* [What needs to be done] Copy every line of the records below that holds the word "manpopolipo".

(Dataset items)

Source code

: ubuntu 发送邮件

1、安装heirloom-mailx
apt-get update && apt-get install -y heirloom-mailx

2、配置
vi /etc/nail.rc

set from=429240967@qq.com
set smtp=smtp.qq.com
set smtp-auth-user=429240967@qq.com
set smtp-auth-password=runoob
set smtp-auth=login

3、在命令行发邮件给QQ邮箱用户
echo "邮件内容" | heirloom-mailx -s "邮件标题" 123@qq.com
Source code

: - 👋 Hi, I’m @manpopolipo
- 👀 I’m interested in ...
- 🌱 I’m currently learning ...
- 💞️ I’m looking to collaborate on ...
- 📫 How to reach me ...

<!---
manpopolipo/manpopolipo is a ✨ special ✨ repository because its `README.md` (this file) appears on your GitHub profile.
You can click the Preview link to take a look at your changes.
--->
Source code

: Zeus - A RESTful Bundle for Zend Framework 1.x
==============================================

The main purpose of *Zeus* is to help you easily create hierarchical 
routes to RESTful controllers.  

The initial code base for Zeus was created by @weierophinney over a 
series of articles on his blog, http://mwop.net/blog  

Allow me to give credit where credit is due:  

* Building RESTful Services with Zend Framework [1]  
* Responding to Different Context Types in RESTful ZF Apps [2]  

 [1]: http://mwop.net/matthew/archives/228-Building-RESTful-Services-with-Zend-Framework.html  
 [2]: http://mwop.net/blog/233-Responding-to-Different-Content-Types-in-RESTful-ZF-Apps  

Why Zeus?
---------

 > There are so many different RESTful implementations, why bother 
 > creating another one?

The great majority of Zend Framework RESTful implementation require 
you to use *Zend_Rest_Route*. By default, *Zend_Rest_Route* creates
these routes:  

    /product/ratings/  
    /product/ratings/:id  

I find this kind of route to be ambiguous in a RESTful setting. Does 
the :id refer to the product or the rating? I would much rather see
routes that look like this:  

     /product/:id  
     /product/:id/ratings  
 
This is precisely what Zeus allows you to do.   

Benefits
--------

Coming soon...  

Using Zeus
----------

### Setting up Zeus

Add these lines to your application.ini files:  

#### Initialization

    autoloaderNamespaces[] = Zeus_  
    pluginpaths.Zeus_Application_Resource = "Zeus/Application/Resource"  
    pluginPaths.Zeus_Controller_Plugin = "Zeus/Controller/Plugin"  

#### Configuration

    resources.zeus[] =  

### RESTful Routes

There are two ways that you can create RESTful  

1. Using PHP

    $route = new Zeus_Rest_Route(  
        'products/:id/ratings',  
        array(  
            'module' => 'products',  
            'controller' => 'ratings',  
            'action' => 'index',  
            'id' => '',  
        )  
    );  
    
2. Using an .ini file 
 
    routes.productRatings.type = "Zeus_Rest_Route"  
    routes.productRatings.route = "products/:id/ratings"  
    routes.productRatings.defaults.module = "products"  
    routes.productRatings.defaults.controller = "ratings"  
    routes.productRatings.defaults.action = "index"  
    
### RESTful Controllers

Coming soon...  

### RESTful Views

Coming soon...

* [Result]
: - 👋 Hi, I’m @manpopolipo
manpopolipo/manpopolipo is a ✨ special ✨ repository because its `README.md` (this file) appears on your GitHub profile.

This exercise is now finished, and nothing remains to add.